The humble spud: boiled, broiled, chipped, fried and roasted. Buttery mash in scooped lumps, golden yellowy paps determining the boundary twix the two veg. and meat of generation gone before us. Then there’s the gratin, and the gnocchi, and the scalloped and hassle-backed. But, throw a few fried pork sausages into the equation and you get one of the all time great taste combos from every Irish child’s childhood, Bangers & Mash. Oh yes, talk about perfect pairings…love and marriage, horse and carriage, and though not necessarily nor fundamentally bound to each other, some things, though good enough in their own right just work better in partnership with something that will accentuate its unique character.
On a summer allotment things are just as tasteful. The advent of summer, especially early summer, sees the first of the gardening year’s gluts and with that comes the need to preserve the excess crop.
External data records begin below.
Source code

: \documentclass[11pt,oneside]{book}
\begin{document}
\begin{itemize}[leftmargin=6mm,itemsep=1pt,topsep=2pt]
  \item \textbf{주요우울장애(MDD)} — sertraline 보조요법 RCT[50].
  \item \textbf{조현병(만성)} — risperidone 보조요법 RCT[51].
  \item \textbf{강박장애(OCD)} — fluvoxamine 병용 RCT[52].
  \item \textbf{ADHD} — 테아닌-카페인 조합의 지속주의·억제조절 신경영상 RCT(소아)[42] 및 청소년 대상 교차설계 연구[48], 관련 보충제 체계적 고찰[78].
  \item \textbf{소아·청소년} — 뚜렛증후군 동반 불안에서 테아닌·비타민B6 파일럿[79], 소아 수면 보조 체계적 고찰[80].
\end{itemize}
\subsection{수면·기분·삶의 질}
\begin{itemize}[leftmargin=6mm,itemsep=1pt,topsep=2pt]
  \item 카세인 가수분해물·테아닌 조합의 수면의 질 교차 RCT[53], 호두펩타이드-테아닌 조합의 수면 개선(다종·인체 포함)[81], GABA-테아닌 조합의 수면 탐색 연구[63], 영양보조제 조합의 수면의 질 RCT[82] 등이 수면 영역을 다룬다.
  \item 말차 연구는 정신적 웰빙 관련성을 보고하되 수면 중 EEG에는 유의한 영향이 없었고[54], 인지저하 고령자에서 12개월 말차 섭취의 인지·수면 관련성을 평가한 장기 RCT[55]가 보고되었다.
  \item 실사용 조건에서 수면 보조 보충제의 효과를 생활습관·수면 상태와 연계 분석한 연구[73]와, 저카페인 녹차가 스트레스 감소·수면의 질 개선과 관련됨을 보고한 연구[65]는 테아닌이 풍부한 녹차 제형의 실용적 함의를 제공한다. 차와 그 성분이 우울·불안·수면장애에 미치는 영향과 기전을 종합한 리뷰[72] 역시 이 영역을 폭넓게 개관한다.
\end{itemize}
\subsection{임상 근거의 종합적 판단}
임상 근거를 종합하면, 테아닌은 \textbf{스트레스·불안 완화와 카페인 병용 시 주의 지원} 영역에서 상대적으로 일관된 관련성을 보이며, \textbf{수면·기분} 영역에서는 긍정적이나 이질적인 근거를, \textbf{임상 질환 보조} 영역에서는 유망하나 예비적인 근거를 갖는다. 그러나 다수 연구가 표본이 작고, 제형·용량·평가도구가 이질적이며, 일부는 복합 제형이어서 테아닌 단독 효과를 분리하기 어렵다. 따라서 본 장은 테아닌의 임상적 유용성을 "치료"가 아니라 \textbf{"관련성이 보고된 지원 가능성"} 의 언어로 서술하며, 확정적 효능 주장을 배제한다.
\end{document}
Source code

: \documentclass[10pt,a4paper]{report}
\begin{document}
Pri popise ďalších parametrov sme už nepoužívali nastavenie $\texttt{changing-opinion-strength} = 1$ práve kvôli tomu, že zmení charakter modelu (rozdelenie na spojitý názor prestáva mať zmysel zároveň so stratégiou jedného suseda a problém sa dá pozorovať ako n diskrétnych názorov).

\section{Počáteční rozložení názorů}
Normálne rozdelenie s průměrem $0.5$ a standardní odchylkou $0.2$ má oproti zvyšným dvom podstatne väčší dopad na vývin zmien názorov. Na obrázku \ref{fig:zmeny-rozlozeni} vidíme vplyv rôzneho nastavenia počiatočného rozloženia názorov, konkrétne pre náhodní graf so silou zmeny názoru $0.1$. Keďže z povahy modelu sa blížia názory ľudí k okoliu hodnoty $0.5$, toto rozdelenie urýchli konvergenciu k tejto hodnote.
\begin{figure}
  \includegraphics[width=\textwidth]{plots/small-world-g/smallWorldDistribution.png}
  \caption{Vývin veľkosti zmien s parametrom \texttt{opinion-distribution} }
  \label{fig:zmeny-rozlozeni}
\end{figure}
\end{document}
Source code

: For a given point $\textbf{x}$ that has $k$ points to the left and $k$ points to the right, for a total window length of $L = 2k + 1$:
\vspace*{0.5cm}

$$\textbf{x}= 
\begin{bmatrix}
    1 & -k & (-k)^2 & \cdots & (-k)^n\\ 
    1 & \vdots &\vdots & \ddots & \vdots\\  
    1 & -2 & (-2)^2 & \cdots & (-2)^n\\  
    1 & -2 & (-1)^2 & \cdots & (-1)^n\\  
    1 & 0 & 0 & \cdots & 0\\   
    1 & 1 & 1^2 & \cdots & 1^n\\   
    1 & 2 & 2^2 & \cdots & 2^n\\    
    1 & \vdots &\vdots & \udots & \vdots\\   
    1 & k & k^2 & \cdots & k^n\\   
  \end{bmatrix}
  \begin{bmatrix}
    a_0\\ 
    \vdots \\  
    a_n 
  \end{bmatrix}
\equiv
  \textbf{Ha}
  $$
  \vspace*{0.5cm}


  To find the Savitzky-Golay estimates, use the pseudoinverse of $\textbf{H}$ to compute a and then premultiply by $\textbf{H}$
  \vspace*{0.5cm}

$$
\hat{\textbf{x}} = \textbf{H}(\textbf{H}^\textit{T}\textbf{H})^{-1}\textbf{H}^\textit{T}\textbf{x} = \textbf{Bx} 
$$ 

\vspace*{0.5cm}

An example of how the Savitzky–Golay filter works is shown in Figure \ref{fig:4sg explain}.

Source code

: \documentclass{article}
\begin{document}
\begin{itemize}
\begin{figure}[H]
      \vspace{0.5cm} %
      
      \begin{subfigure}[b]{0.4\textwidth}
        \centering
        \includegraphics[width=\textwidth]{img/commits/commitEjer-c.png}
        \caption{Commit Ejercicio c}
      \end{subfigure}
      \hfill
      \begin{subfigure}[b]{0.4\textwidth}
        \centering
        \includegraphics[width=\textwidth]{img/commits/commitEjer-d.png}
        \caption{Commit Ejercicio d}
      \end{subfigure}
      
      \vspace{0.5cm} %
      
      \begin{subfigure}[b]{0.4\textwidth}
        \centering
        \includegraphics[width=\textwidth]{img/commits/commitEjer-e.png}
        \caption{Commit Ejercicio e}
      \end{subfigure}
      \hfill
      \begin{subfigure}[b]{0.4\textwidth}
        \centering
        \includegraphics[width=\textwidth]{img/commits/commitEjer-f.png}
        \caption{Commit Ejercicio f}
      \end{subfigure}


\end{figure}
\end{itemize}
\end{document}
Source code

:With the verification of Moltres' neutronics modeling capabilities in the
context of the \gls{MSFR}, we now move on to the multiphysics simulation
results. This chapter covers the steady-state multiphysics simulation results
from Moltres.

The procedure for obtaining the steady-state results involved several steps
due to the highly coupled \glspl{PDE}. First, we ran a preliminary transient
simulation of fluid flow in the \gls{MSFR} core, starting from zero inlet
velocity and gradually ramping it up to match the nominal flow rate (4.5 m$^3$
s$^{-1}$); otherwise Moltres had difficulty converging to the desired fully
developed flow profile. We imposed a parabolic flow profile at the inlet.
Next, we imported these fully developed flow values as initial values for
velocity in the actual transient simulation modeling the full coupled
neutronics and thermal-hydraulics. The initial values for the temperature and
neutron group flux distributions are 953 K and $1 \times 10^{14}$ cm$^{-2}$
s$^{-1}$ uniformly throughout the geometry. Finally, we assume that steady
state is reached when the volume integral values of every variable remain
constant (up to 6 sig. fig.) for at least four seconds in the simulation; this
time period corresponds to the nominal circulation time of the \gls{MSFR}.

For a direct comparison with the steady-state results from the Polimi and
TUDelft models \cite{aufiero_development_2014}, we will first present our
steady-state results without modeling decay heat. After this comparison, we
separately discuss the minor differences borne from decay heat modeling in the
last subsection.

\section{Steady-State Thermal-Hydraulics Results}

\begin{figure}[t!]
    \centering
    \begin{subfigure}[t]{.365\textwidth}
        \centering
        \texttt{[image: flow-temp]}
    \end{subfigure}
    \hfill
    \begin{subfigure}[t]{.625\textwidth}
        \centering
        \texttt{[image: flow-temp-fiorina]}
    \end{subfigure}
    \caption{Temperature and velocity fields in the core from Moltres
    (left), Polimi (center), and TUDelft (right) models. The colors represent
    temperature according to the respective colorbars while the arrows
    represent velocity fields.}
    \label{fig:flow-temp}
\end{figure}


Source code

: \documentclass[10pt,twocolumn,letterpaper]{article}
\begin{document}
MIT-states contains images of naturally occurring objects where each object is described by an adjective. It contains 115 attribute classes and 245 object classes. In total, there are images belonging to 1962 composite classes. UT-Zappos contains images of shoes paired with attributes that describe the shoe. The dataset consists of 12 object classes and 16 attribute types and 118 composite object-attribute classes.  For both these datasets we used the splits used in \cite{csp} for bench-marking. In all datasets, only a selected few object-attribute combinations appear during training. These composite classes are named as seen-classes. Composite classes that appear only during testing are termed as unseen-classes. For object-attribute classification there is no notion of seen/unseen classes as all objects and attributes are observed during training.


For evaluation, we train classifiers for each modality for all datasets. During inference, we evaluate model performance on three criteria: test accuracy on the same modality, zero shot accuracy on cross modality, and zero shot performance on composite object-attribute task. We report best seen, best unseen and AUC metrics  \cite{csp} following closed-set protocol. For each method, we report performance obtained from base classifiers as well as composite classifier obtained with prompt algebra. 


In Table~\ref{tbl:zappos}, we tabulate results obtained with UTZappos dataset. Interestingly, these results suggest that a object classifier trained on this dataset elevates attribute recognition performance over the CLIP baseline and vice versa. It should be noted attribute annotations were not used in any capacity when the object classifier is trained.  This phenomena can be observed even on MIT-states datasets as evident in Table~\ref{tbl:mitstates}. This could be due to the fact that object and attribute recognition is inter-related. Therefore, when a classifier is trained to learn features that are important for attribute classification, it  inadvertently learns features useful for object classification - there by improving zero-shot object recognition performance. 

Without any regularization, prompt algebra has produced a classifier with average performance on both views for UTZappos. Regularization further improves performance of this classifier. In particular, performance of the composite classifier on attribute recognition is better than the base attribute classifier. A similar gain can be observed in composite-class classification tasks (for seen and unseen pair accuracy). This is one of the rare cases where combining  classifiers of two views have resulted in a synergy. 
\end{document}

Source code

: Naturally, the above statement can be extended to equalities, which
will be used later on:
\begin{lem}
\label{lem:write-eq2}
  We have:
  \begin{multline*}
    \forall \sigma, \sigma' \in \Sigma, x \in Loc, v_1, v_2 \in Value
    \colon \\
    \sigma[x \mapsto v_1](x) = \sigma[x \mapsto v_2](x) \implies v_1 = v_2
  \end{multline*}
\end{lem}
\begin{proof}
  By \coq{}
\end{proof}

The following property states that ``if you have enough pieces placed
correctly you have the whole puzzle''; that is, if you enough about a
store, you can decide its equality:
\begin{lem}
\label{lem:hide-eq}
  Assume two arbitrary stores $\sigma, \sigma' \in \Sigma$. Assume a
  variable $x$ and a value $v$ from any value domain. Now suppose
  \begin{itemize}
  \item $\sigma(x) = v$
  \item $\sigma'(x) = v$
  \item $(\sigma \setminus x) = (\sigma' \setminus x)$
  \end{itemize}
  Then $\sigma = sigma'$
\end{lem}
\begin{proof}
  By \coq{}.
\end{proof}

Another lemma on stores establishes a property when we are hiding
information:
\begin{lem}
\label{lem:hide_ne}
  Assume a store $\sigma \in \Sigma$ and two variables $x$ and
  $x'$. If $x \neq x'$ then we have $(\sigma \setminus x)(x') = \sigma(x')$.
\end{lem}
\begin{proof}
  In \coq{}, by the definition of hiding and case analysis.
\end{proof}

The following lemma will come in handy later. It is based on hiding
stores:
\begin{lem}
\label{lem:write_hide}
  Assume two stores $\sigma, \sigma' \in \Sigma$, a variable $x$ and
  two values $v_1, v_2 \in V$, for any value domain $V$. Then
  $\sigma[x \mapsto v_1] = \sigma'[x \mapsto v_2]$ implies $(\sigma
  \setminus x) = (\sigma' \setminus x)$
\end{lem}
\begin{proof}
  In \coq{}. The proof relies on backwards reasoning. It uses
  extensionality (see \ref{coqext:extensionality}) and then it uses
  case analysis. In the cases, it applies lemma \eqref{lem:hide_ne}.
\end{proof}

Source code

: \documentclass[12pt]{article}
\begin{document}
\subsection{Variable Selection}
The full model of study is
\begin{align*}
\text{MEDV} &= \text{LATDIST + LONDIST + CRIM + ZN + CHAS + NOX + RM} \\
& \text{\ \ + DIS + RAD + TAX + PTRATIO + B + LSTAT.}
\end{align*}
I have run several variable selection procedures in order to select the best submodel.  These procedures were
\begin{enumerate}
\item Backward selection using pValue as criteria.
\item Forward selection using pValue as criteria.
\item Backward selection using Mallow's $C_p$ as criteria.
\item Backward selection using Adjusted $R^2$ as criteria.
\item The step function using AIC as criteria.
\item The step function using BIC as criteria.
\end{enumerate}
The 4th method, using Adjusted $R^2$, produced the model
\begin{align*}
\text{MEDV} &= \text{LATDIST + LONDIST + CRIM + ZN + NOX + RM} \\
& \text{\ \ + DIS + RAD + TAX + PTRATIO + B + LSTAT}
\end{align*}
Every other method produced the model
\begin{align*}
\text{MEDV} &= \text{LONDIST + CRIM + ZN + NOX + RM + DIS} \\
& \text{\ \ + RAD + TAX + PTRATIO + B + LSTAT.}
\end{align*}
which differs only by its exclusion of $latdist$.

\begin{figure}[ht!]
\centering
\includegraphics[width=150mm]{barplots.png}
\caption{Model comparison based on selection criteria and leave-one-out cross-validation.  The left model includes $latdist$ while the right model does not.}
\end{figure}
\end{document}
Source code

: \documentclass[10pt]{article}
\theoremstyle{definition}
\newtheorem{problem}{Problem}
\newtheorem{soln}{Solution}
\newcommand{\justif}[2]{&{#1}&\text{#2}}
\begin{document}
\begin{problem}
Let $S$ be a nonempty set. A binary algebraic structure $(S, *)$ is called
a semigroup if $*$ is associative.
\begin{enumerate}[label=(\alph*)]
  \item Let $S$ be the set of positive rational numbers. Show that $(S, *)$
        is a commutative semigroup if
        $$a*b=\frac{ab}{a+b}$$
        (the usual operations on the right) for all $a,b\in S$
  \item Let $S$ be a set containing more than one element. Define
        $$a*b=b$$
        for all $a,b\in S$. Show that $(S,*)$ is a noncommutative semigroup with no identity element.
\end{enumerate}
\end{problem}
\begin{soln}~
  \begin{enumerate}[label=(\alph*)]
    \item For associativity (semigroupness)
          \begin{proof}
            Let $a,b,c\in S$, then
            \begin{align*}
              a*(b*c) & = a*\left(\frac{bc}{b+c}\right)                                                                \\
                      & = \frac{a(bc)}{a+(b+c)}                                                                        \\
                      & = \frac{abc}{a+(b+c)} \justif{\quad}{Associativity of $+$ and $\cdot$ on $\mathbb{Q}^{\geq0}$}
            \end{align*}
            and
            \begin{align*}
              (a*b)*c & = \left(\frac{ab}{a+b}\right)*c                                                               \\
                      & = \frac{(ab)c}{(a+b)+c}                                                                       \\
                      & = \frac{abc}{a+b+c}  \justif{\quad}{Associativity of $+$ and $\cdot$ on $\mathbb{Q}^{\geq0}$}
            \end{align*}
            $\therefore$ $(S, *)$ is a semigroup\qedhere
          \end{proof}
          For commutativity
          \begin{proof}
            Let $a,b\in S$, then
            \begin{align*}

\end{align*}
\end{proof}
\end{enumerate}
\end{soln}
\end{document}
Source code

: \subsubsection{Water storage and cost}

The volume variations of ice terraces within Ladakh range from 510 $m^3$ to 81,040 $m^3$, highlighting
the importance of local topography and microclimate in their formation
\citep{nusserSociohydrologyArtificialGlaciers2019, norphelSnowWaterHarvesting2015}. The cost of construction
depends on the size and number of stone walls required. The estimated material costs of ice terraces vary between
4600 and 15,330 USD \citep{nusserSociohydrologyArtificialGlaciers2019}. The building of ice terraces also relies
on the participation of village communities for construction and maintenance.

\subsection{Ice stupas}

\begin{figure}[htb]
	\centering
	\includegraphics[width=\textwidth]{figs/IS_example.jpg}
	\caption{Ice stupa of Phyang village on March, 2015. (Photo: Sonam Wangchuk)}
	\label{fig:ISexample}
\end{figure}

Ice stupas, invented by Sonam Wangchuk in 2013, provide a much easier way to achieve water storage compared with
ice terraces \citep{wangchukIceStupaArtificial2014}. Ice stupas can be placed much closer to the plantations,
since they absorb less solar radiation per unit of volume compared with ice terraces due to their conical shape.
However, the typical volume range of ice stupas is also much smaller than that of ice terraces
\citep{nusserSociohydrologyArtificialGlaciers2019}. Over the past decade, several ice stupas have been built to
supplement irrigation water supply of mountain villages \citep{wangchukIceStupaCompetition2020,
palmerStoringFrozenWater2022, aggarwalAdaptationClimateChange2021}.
Jams, chutneys and conserves are made in abundance as every gardener and allotmenteer’s kitchen slips seamlessly into cottage industry mode with the excess early strawberries, raspberries and gooseberries to be jammed.
Commercial jam making is and always will be big business constrained by nothing other than market forces. Product is made to meet the need of supermarket shelves with the overarching and underlying principles being one and the same thing; the bottom line. Orders for the raw fruit material are placed (often years in advance) with commercial growers who have been encouraged to produce one selectively modified cultivar of fruit that can be pulped and macerated on a massive scale, mixed with the cheapest sourced syrup and sugar on the market, only then have all the goodness totally boiled out of it before being jarred, shelved and sold on to the highest bidder in hope of attaining a bigger margin once presented to the eventual retail customer.
That’s the bread and butter of the jam business. That’s the business jam. That every business’s jam.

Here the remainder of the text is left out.